Yankees’ young pitcher is turning into a superstar before our eyes

MLB: Minnesota Twins at New York Yankees
Credit: Brad Penner-USA TODAY Sports

The Yankees couldn’t have asked for more regarding young pitcher Luis Gil and his dominance to open the 2024 season. At his current pace, he is not only in line to make the All-Star game, but he may also end up competing for the Cy Young award at just 26 years old, coming off Tommy John rehabilitation.

Luis Gil’s Remarkable Start to the 2024 Season

The last time Gil made an appearance in the MLB was back in 2022, tossing just four innings after dealing with another injury. He threw 29.1 innings in 2021, showcasing solid upside with a 3.07 ERA, but what he’s doing this year is simply unheard of.

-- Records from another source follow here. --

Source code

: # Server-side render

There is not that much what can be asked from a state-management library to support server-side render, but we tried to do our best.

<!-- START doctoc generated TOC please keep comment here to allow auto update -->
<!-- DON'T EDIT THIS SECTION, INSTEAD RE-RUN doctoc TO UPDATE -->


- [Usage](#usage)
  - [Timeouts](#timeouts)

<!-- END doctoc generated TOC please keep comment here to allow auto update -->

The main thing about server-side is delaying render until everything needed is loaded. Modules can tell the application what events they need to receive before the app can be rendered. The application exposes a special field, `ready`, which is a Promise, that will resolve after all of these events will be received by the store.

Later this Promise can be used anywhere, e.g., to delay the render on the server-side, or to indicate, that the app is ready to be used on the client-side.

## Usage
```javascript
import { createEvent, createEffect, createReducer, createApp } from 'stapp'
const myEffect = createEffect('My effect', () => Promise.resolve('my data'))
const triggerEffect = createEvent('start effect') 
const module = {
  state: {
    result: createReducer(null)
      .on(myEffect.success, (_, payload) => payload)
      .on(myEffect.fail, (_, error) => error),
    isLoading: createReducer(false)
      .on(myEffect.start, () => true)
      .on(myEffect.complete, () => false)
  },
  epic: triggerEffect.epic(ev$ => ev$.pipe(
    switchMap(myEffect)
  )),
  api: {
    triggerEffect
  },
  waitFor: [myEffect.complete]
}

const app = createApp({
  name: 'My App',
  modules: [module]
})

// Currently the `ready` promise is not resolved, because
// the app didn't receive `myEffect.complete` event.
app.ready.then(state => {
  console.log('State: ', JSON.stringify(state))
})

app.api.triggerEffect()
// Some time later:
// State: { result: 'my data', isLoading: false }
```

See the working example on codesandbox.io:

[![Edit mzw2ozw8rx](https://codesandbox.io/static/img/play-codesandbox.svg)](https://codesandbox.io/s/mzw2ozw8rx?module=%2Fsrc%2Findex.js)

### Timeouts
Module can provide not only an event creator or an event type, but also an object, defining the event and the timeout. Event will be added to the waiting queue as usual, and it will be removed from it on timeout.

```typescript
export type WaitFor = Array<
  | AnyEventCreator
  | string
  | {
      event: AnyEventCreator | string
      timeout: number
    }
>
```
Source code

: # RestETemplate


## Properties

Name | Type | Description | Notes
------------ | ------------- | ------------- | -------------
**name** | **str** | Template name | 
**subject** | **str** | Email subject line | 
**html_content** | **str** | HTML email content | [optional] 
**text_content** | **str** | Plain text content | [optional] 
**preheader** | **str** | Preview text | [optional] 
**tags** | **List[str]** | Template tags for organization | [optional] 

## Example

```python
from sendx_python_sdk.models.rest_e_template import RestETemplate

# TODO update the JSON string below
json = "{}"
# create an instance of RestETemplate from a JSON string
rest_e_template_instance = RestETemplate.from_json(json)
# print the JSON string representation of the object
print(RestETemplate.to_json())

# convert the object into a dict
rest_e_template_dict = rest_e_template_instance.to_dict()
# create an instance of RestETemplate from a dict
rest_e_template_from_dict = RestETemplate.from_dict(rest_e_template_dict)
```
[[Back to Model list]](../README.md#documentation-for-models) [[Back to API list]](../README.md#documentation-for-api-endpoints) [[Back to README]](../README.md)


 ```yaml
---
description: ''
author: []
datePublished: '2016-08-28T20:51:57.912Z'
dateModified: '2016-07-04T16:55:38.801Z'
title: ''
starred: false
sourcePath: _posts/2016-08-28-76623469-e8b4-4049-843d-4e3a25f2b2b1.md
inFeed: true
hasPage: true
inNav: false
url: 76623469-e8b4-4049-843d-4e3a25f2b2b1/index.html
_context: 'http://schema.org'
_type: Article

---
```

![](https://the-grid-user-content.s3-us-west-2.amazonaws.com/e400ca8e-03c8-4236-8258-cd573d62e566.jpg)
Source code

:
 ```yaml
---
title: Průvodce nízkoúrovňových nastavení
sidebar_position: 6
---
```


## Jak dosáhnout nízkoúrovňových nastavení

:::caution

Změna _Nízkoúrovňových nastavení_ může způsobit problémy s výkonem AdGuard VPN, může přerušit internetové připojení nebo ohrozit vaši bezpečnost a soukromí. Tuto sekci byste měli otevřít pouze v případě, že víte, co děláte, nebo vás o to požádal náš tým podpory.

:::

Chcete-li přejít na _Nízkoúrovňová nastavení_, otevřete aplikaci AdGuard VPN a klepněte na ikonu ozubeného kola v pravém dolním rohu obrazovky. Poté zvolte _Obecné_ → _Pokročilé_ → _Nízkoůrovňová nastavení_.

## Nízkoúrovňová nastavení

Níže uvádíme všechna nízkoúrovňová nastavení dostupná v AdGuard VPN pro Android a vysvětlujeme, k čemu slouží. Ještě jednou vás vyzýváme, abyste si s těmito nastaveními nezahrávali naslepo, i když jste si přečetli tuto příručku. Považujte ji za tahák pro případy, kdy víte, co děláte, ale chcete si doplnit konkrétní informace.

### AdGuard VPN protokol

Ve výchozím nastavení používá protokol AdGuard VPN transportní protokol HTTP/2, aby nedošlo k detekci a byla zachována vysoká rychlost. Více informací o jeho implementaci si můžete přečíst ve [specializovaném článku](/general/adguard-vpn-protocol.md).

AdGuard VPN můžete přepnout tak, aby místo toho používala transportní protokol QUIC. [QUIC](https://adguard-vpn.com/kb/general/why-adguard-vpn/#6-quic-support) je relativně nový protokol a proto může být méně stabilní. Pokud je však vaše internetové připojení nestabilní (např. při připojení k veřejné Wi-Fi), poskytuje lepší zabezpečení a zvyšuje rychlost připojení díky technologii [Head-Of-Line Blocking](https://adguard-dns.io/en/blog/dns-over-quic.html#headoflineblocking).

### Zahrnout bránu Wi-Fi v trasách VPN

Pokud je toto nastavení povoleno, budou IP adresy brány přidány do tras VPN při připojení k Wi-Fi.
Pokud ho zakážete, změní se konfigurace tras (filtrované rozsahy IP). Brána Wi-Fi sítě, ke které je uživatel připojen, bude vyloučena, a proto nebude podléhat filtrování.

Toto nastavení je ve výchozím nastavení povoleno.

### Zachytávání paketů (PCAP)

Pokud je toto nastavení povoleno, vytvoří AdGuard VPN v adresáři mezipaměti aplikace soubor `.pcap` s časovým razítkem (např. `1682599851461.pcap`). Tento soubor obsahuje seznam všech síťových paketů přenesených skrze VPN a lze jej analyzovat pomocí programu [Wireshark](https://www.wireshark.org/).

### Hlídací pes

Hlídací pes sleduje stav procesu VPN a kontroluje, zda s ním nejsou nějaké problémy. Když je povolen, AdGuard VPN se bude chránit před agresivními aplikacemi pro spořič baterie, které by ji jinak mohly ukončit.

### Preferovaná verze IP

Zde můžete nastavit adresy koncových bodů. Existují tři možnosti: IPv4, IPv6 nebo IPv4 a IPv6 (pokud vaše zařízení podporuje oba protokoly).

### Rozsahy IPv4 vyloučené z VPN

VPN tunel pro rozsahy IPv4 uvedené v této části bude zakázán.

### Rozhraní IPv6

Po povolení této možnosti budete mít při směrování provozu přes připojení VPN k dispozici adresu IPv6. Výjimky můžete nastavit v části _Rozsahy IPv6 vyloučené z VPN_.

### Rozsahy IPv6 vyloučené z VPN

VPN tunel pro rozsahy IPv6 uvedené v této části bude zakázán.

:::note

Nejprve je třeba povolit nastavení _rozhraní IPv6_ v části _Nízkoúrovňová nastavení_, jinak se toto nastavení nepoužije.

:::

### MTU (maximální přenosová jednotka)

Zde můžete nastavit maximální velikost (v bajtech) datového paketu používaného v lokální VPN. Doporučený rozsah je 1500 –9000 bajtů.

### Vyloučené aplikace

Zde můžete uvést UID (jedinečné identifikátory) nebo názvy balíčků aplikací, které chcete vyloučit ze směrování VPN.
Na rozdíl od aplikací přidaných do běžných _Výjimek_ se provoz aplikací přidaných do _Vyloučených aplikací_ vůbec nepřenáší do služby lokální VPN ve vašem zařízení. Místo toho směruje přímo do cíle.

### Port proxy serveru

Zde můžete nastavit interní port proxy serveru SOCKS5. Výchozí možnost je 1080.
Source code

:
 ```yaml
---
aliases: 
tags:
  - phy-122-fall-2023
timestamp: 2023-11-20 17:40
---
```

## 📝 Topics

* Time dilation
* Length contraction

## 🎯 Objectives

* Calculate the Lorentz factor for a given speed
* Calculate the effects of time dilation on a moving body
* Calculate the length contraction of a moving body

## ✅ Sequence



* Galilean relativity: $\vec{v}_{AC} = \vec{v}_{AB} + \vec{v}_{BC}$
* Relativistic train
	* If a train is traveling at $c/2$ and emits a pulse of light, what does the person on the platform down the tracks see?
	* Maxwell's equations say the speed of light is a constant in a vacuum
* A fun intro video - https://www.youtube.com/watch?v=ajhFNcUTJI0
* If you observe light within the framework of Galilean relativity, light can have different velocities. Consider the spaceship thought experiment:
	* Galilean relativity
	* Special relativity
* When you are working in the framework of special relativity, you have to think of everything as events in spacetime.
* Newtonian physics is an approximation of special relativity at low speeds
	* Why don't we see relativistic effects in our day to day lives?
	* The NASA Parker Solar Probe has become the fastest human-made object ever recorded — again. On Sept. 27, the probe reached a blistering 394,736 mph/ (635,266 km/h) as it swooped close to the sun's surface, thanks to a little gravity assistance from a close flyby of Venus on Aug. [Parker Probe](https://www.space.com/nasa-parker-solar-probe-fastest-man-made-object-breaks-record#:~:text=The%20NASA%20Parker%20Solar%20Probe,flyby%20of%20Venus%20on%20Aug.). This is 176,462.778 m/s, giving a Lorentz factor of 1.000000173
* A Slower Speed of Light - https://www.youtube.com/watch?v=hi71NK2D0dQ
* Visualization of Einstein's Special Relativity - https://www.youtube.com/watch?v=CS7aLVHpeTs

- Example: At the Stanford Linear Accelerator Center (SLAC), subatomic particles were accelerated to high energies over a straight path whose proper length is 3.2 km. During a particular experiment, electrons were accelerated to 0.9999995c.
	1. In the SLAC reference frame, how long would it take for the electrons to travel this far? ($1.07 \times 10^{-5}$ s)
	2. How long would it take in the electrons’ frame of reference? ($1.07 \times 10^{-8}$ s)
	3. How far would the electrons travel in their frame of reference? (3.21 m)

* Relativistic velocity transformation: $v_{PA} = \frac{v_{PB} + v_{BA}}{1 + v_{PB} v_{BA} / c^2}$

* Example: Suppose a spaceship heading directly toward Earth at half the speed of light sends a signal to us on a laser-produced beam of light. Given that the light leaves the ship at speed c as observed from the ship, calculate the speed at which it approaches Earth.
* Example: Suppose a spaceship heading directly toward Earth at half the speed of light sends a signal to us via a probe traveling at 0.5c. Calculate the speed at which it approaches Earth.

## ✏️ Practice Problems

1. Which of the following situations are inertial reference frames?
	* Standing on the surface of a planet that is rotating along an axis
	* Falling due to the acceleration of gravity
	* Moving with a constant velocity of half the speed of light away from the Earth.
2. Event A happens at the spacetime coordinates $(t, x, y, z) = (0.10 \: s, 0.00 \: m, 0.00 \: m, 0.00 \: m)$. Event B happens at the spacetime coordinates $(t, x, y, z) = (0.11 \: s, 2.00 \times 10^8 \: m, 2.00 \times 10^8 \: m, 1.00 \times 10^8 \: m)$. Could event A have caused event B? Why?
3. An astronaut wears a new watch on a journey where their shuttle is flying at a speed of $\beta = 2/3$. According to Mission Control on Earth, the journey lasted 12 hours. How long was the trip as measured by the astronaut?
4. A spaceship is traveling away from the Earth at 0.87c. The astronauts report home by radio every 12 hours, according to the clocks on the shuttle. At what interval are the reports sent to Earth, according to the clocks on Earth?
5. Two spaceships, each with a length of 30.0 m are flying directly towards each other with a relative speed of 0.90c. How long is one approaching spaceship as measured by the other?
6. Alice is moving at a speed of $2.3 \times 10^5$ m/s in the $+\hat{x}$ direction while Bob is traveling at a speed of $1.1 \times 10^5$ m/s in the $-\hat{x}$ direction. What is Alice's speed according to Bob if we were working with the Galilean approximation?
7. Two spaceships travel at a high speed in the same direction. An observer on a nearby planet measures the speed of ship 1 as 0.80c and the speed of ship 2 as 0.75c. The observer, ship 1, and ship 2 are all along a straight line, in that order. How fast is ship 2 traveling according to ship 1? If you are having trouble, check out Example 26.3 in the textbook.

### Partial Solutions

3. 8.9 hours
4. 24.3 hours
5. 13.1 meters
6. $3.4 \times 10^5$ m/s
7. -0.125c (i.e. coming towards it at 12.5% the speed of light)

Over 69.1 innings, Gil hosts a 1.82 ERA, 2.95 FIP, 11.03 strikeouts per nine, and an 84.2% left-on-base rate and 38.9% ground ball rate. Despite walking 4.41 batters per nine, he’s recorded a 6% HR/FB ratio, suggesting he’s not allowing flyballs to travel very far when they do get lofted.

May 18, 2024; Bronx, New York, USA; New York Yankees starting pitcher Luis Gil (81) reacts after the final out in the top of the sixth inning against the Chicago White Sox at Yankee Stadium. Mandatory Credit: Brad Penner-USA TODAY Sports
Credit: Brad Penner-USA TODAY Sports

Gil’s Pitching Arsenal and Impact on the Yankees

Gil ranks in the 100th percentile in pitching run value, 98th percentile in xERA, and 98th percentile in xBA. He’s allowing one of the lowest hard-hit percentages in the league, featuring a fastball, change-up, and slider combination. Opposing hitters are batting .133 against his four-seamer, .136 against his changeup, and .109 against his slider, with his expected stats all below .200. His fastball is notably impressive, averaging 96.5 mph and generating 2465 RPMs of spin.

As long as he gets his fastball across the strike zone, opposing batters are simply unable to touch it. His four-seamer produces 11% more vertical movement than the average pitcher, allowing it to dance around the strike zone and keep hitters honest. His change-up, which still averages 91.3 mph, moves with significant horizontal movement. While his four-seamer only has 5.3 inches of horizontal break, his changeup has 15.4, coming in looking like a fastball and dancing from left to right instead of vertically.

The best part about Gil’s progression is that the Yankees haven’t had Gerrit Cole this entire time. Cole just recently finished his first rehab game, dominating with Double-A Somerset.

Once Cole returns to the rotation, the Yankees will have two bona fide aces, not to mention successful starts to the season from Carlos Rodon, Nestor Cortes, and Marcus Stroman. Clarke Schmidt was putting together a tremendous second year as a starter but succumbed to a right lat strain that will keep him out for the next few weeks, potentially with a return date close to the summer trade deadline.

Gil showcased his dominance once again on Tuesday against the Minnesota Twins, tossing 6.0 scoreless innings, giving up just one hit and six strikeouts. Some believe that the Yankees should be careful with his innings, but they’re letting him operate without any constraints, and they need to continue building his confidence and compounding his growth.